31 de janeiro de 2019

POEMA DE DOMINGO ------ Canção para não esquecer


Ninguém pode
esquecer de nada:
nem do bom dia para dar
- em primeiro lugar,
nem da flor no quintal,
carente de sol e água.

Ninguém deve
esquecer de nada:
de rir, porque deixa
a vida iluminada,
nem de andar
um pouco mais
além da sua calçada.

Ninguém pode deixar
nem de rir quando for justo,
nem de chorar
quando for tempo.
E se um tambor tocar,
cair para dentro...
e, num tempo seu,
corrigir-se em
pensamento.

Ninguém deve deixar
de trabalhar
para ter as coisas suas,
das que convém
às que engrandecem,
nem de desejar
para todo mundo
um pouco mais do que
o pão de cada dia.

Ninguém deve
esquecer de nada:
ao menos numa
ocasião da vida
não poder possuir
a coisa mais desejada,
para poder sentir
a dor dos que
não podem,
nem de ter ainda
algumas frustrações,
para sentir na alma
a tristeza dos que
não vencem.

Ninguém pode
esquecer de nada:
nem do nascimento do sol,
sempre após a fria e
escura madrugada,
nem da tristeza e da alegria
na pele humana gravadas.

Ninguém pode
esquecer de nada:
nem de amar parentes
e amigos,
nem de respeitar
os inimigos,
para que o desamor
não chegue nem
faça morada.

Ninguém pode
esquecer de nada... de nada:
que as coisas boas
nas quais se acredita
precisam ser todas
as manhãs relembradas.

25 de janeiro de 2019

POEMA DE DOMINGO ------ Lua antiga

Eu queria ser o menino
que a lua antes olhava
e para ela fazia versos
como para a namorada.

Para a lua eu contava
as coisas mais secretas,
das que germinam
o coração dos poetas.

Tinha algo inebriante,
não sei o que de mágico
que foi se embora
num relance, tão fácil.

Fico a me perguntar
em que céu a perdi,
a lua de antigamente
que queria toda para mim.

Tenho pena dos homens
que crescem de mais,
e que têm a lua no céu
Mas não a veem mais.

Tenho pena dos homens
que se banham em frieza,
incapazes de ver no céu
um pedaço de lua e ter firmeza.

Tenho pena de mim,
pássaro perdido a voar,
pena do que já perdi
por não poder me equilibrar.

Porque meu maior sonho
para o mundo é uma besteira:
sonho de, para maior alegria,
ser poeta a vida inteira.

10 de janeiro de 2019

POEMA DE DOMINGO ------ Por um momento


POR UM MOMENTO

Deixes para lá
as coisas menores,
as coisas menores
                  da vida,
que só nos põem a
caminhar por ali,
inertes, à deriva.

Deixes que falar
sobre os males,
dos males tristes
                  e vãs,
que não são belos
nem agradáveis
feito as manhãs.

Não te atormentes
por um momento
com discussões,
quando há melhores:
a poesia do mundo
e as canções.

Deixes para lá,
deixes de te torturares
qual as madalenas,
pois há no céu,
para enfeitiçar,
estrelas serenas.

Por um momento
não te importes
com outro mais,
apenas com o que
possa te embriagar
de alegria e paz.

Deixes para lá
as pequenas coisas,
as coisas pequenas
do mundo,
porque a vida passa,
                     amigo,
passa pelos fundos...

30 de dezembro de 2018

POEMA DE DOMINGO -- ----Soneto de amizade


SONETO DE AMIZADE
Para Rosângela, Anita, Sabrina e Verônica


Amigos, Deus me deu em número limitado
mas os melhores que uma criatura pode ter.
Aqueles que me vão, pela vida, acompanhados
e proporcionam à minh‘alma uma riqueza de viver!

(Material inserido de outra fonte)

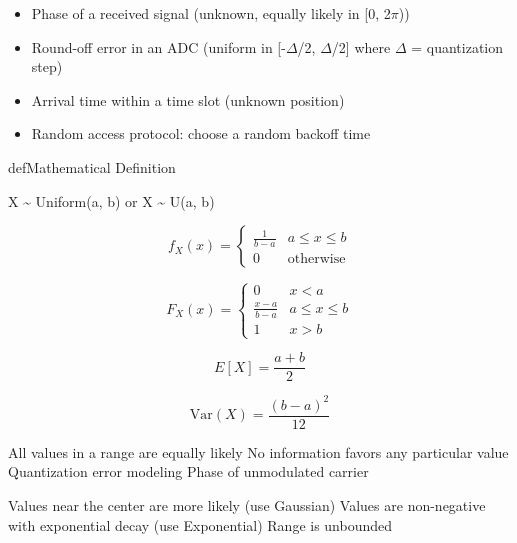 
\begin{itemize}
\tightlist
\item
  Phase of a received signal (unknown, equally likely in [0, 2\ensuremath{\pi}))
\item
  Round-off error in an ADC (uniform in [-\ensuremath{\Delta}/2, \ensuremath{\Delta}/2] where \ensuremath{\Delta} = quantization step)
\item
  Arrival time within a time slot (unknown position)
\item
  Random access protocol: choose a random backoff time
\end{itemize}

\begin{PSbox}[unbreakable]{def}{Mathematical Definition}

X \textasciitilde{} Uniform(a, b) or X \textasciitilde{} U(a, b)

\end{PSbox}


\[f_X(x) = \begin{cases} \frac{1}{b-a} & a \leq x \leq b \\ 0 & \text{otherwise} \end{cases}\]


\[F_X(x) = \begin{cases} 0 & x < a \\ \frac{x-a}{b-a} & a \leq x \leq b \\ 1 & x > b \end{cases}\]


\[E[X] = \frac{a+b}{2}\]


\[\text{Var}(X) = \frac{(b-a)^2}{12}\]


\PSyes{} All values in a range are equally likely\PSbr{}\PSyes{} No information favors any particular value\PSbr{}\PSyes{} Quantization error modeling\PSbr{}\PSyes{} Phase of unmodulated carrier


\PSno{} Values near the center are more likely (use Gaussian)\PSbr{}\PSno{} Values are non-negative with exponential decay (use Exponential)\PSbr{}\PSno{} Range is unbounded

Sou caminhante e pelo mundo prossigo sossegado
porque tenho amigos do meu agrado e do meu querer,
estes com os quais me sinto feliz quando estão ao meu lado
e que fazem o meu coração se avivar e se enternecer.

Amigos, vocês são o tesouro que encontrei sem procurar,
que eu cuido e escondo, sem escolher ocasião,
para que nenhum ladrão mal me possa roubar.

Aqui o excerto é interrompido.